» **Task objective**
Please take the lines from the one holding "expanding IRS 2" through the one holding "Algumas categorias de" in the data below and copy them exactly.

(Stored dataset items)
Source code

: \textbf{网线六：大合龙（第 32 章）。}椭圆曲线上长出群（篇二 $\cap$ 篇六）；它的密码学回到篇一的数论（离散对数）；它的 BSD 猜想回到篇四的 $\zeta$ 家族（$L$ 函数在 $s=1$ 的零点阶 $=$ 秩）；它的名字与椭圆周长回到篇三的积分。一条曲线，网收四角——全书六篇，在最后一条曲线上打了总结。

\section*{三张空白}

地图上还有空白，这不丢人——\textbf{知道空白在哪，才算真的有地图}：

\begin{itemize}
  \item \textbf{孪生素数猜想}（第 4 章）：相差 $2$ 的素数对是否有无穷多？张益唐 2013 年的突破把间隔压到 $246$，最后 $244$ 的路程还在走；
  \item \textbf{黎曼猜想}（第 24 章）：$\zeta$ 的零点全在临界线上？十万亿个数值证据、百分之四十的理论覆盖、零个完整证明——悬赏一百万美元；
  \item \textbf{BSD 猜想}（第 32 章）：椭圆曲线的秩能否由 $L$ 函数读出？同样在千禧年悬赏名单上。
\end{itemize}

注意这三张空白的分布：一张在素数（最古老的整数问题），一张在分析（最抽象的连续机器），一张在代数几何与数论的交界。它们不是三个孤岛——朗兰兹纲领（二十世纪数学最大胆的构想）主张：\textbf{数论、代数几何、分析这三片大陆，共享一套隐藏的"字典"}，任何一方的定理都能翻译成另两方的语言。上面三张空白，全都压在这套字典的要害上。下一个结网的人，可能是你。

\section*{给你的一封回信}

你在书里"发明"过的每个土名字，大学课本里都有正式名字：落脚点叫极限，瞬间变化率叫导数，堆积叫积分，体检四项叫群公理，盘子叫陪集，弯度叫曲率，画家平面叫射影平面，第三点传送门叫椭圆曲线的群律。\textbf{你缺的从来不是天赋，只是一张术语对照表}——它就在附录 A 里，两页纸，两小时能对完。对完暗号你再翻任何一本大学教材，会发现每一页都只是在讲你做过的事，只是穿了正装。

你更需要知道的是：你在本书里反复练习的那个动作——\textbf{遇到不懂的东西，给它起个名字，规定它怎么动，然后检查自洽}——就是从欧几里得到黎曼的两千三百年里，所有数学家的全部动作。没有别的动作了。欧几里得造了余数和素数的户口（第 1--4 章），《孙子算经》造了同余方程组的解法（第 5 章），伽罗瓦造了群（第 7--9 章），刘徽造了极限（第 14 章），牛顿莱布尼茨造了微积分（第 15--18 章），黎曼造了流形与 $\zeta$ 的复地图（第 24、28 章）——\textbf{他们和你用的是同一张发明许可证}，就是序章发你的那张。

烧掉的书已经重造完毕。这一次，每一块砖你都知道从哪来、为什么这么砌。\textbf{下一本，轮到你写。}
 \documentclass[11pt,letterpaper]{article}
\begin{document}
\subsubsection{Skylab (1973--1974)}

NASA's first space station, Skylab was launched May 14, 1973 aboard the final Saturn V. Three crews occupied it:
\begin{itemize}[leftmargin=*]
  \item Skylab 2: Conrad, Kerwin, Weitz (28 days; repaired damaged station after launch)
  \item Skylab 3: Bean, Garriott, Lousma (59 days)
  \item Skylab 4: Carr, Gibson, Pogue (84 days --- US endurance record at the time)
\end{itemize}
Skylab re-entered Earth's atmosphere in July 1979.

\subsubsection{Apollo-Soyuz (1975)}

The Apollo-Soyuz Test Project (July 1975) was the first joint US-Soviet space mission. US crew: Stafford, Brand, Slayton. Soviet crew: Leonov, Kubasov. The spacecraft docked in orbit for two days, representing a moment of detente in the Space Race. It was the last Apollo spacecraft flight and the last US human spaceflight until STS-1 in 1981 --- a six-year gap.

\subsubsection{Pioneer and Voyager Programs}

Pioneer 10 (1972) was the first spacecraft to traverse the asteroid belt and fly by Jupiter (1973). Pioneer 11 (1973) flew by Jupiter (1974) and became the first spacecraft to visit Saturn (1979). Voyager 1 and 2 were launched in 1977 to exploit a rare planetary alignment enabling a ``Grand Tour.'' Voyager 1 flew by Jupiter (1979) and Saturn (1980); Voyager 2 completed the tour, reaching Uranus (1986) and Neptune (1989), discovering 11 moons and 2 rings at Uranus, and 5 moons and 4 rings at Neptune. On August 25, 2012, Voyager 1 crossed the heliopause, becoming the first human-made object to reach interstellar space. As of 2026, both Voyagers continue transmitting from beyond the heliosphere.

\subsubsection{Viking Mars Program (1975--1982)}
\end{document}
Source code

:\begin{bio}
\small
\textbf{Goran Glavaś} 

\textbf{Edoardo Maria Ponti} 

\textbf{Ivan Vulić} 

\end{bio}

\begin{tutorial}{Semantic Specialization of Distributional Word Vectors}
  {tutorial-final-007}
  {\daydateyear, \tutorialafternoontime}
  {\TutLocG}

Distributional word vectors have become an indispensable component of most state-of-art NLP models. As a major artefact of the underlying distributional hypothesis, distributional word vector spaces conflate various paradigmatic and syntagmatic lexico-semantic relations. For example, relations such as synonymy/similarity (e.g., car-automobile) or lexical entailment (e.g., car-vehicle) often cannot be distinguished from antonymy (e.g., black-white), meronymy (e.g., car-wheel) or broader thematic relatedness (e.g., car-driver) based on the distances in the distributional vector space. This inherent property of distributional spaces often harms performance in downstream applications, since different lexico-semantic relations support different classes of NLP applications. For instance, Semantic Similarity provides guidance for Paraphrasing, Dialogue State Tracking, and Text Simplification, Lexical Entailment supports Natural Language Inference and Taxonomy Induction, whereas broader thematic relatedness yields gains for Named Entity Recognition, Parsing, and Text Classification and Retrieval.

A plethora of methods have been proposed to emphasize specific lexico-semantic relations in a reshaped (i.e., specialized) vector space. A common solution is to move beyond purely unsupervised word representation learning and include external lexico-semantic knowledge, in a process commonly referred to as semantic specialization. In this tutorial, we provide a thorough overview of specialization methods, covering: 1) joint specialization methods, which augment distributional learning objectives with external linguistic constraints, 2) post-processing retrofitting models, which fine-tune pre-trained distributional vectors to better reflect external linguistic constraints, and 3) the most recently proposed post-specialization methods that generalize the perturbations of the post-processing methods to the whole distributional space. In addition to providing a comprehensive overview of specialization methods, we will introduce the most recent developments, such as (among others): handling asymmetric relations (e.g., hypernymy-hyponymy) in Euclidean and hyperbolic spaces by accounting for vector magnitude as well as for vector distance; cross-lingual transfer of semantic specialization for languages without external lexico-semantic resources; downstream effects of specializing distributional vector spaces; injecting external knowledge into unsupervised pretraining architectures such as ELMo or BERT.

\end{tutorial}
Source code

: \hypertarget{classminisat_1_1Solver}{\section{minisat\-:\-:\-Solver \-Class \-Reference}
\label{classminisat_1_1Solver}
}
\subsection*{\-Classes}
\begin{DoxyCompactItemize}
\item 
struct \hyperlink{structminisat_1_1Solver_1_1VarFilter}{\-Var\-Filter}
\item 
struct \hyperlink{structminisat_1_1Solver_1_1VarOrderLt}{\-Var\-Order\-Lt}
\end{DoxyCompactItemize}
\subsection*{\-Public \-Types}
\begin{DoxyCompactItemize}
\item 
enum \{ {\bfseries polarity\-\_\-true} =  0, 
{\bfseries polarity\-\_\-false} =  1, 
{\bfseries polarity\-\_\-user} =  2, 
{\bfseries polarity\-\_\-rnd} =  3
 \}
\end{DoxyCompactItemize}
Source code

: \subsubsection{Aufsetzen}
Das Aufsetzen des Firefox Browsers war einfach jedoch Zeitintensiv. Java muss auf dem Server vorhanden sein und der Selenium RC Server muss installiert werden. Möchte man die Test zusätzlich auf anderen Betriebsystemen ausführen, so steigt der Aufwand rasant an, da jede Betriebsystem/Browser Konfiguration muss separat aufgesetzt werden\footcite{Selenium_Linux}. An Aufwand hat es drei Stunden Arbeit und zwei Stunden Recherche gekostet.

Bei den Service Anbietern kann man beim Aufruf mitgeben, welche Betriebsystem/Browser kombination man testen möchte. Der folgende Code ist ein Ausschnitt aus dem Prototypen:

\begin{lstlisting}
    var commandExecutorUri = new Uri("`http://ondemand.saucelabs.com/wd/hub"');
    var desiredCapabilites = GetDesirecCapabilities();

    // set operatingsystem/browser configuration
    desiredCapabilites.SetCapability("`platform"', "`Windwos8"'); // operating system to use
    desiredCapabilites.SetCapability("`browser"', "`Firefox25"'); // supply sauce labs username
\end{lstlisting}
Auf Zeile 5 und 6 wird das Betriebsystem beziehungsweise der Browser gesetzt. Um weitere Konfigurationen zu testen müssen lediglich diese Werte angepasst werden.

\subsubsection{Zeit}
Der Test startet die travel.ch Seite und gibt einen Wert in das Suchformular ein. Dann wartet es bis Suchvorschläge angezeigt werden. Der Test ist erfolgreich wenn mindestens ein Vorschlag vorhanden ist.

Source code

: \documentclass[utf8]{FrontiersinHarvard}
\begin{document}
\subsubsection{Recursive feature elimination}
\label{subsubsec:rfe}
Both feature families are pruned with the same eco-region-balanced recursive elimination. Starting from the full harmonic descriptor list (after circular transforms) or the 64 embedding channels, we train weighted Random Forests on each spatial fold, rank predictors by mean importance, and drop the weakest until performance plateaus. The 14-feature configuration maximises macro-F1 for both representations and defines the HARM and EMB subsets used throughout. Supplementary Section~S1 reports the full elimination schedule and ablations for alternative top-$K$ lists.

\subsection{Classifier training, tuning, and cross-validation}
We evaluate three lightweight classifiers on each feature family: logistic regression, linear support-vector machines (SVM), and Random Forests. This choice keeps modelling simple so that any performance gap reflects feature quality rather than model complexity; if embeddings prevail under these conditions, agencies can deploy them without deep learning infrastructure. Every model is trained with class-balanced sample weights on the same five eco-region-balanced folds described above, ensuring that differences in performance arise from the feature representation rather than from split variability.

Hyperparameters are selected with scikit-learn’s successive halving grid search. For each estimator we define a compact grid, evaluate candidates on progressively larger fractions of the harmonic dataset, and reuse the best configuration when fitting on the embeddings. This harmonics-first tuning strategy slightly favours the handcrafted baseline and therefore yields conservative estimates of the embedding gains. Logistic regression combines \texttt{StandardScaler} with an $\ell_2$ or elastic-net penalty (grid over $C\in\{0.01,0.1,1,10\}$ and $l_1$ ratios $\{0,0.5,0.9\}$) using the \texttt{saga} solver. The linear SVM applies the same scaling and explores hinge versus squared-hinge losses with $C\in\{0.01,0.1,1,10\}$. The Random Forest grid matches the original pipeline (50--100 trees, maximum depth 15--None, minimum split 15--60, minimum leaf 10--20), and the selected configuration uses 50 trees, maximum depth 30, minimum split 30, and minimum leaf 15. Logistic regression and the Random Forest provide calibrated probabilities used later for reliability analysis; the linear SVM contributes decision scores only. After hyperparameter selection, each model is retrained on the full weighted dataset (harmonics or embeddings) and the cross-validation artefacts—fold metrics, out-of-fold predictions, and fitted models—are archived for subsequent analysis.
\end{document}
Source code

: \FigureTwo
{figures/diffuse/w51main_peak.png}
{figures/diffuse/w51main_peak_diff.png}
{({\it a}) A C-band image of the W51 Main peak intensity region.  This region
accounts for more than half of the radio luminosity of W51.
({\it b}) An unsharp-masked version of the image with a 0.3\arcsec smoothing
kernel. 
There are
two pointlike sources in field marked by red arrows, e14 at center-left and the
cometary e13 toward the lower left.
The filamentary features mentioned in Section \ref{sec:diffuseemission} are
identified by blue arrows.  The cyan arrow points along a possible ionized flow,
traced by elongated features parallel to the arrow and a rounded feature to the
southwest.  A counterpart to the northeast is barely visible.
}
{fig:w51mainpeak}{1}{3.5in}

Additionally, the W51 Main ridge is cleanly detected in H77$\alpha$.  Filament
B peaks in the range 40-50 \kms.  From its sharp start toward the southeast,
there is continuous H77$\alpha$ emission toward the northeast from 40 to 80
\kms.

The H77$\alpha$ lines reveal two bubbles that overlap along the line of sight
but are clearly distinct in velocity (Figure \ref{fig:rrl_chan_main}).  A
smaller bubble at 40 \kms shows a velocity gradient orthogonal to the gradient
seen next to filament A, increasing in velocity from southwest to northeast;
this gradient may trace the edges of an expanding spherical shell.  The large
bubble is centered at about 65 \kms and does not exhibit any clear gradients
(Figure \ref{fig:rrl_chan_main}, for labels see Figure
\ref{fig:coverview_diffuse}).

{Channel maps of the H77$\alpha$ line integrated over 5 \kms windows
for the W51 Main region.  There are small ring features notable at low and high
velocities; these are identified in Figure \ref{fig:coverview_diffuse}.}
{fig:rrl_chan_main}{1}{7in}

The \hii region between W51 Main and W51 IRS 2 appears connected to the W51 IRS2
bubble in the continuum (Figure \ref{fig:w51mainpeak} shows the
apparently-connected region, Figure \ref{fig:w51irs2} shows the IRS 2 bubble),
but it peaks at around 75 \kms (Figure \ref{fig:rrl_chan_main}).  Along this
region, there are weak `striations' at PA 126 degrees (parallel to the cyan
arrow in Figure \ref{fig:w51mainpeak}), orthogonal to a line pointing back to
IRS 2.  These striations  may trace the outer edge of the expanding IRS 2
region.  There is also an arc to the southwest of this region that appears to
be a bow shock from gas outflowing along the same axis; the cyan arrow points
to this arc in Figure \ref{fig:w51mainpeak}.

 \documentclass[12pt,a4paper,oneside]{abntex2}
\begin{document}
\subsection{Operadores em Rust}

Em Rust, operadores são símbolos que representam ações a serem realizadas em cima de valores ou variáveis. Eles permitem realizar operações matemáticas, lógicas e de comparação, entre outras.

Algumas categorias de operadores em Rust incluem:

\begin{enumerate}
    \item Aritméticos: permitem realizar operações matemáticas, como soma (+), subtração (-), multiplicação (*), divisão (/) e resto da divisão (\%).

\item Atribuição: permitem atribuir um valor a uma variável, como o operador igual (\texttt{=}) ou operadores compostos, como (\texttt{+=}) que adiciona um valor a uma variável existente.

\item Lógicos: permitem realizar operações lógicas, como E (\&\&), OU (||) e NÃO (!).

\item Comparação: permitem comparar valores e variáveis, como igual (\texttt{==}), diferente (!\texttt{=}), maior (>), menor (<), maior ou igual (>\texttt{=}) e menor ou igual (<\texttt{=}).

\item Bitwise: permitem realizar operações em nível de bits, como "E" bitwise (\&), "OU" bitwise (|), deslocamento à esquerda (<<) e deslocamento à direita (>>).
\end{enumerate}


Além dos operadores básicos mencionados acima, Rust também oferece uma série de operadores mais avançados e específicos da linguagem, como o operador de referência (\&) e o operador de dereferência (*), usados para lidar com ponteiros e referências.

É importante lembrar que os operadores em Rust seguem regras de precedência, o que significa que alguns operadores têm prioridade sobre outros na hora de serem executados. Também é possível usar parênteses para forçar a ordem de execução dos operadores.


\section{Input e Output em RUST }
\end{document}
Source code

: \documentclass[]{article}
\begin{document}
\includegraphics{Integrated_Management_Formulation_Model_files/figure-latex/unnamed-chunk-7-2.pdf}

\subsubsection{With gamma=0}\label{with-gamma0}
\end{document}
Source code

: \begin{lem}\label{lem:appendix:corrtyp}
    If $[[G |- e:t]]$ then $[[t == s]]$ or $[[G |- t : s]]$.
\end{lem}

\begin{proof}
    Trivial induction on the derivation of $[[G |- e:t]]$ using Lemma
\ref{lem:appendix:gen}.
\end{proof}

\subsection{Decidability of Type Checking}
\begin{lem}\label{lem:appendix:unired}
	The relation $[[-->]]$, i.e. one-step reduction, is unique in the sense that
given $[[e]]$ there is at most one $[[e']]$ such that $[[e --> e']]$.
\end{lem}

» **Solution**
IRS 2.  These striations  may trace the outer edge of the expanding IRS 2
region.  There is also an arc to the southwest of this region that appears to
be a bow shock from gas outflowing along the same axis; the cyan arrow points
to this arc in Figure \ref{fig:w51mainpeak}.

 \documentclass[12pt,a4paper,oneside]{abntex2}
\begin{document}
\subsection{Operadores em Rust}

Em Rust, operadores são símbolos que representam ações a serem realizadas em cima de valores ou variáveis. Eles permitem realizar operações matemáticas, lógicas e de comparação, entre outras.

Algumas categorias de operadores em Rust incluem:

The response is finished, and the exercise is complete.